Me 262 Project: Resurrecting The First Jet Fighter
By James Grahame
The German Messerschmitt 262 was the first combat jet fighter. It first flew against the Allies in August of 1944, eventually racking up 509 claimed kills. The project actually pre-dates the outbreak of WWII, with the original plans drawn up in April 1939. Unfortunately for the Luftwaffe, the aircraft was delayed by problems its state-of-the-art jet engines and material shortages.
Only about 10 of these historical machines still exist in aviation museums. None are airworthy, nor would it be wise to risk attempting to restore and fly such a rare machine. For many years, it seemed that the world would never again see a flying Me 262.
Luckily, a group of American aviation fanatics had other plans. The Me 262 project was founded in 1993 with the aim of building a new series limited to five Me 262 aircraft. So far, the team has completed and flown two aircraft and a third is nearing completion at their Paine Field headquarters in Washington State.
The new Me 262 was designed to be as faithful as possible to the original. The most significant change was the substitution of twin General Electric J-85 engines (as used in the T-38 Talon) in place of the failure-prone Junkers Jumo 004 powerplants, which had an engine life of only 10 to 25 hours. To make the plane appear as authentic as possible, the J-85s are built into castings of original Jumos. This helps to maintain appropriate weight and balance in the engine nacelles.

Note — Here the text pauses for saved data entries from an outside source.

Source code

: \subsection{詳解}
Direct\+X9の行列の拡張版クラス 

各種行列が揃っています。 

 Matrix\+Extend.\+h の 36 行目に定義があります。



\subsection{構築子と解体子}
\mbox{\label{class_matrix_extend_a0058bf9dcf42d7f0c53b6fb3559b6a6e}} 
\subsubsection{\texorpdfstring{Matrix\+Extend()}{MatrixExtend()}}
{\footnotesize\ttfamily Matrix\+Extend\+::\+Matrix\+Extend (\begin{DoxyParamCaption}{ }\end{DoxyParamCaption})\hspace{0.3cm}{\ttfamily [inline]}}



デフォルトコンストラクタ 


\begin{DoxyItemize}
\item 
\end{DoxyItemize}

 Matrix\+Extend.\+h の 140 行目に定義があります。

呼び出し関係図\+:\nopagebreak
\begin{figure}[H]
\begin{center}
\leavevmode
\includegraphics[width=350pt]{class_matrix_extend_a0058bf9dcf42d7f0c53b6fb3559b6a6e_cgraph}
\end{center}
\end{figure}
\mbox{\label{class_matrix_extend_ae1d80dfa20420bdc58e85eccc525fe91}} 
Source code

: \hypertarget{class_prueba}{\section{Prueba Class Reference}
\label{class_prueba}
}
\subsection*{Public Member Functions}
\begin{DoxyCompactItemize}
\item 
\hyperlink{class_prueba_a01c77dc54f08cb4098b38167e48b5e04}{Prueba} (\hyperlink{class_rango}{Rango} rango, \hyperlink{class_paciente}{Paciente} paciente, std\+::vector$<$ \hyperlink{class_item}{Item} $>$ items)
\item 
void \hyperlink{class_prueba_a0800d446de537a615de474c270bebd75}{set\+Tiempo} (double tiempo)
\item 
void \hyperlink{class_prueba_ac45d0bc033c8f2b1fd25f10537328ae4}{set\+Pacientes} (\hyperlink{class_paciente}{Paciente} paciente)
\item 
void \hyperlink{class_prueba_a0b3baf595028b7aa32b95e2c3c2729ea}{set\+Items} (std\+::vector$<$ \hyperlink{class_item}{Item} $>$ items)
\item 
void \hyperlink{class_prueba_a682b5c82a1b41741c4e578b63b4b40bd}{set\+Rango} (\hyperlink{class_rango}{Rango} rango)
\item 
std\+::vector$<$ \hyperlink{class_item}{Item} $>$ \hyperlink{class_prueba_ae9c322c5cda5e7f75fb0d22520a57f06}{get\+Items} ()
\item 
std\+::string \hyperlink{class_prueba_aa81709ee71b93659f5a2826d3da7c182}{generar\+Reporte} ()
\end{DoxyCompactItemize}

Theoretically, the modern engines should allow the Me 262 to fly faster than any previous generation of the aircraft, but the airframe simply wasn't designed for such high speeds. As a result, the design team placed a placarded airspeed limitation of 500 mph on the aircraft. The J-85 is also 40% more efficient than the original engine, giving the new Me 262 a range of approximately 1,100 miles.
One other relatively small change was made to the landing gear, since it was in everyone's best interest to make it as reliable as possible. Apart from that, these machines are as close as you'll ever get to seeing the real thing take flight, right down to the four fearsome nose-mounted Mk 108 cannons. One aircraft is currently operational in the USA, with a second registered in Germany.